Exercise.
Using the data below, report how many lines hold the word "once". Include nothing else in the reply.

Dataset.
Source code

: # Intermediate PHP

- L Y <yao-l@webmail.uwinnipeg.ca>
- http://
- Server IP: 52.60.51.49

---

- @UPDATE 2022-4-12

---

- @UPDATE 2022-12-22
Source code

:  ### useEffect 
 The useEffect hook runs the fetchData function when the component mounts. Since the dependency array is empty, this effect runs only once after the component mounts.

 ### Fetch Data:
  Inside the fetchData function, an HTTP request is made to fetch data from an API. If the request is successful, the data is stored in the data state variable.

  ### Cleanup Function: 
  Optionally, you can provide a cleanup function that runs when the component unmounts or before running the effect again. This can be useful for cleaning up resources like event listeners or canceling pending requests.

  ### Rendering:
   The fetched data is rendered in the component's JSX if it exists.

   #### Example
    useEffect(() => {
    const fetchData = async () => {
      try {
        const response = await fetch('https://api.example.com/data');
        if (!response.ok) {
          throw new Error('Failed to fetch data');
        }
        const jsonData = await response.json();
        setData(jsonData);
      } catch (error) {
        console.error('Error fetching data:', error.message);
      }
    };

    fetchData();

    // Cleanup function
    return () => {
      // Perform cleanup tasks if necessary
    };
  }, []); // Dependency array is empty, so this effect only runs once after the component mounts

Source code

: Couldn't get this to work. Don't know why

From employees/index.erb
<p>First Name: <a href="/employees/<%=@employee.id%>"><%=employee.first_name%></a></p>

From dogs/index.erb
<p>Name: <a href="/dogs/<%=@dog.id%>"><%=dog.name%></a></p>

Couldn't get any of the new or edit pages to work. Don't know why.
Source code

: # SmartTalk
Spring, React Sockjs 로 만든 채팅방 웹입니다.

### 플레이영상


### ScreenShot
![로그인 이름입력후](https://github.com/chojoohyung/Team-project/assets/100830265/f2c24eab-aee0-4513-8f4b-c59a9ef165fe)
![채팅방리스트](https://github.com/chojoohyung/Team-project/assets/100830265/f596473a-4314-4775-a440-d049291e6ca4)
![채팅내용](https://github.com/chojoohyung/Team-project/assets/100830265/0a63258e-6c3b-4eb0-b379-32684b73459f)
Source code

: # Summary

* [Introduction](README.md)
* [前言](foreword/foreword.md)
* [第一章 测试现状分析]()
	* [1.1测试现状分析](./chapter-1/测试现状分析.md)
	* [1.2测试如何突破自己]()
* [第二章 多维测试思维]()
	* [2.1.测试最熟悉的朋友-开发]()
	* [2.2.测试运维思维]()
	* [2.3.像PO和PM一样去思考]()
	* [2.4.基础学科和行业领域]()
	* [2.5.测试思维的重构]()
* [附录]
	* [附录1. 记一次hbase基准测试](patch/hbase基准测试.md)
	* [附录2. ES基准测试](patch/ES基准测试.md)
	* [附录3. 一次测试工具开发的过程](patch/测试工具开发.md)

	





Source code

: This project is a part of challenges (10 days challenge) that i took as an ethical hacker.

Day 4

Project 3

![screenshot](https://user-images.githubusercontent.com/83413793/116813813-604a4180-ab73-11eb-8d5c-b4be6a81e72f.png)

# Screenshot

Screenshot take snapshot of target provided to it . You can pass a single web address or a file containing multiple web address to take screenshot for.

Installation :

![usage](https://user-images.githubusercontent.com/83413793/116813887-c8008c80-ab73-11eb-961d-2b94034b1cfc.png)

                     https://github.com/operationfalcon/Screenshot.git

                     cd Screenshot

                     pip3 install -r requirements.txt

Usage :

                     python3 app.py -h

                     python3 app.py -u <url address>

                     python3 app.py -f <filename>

Solution to the problem.
2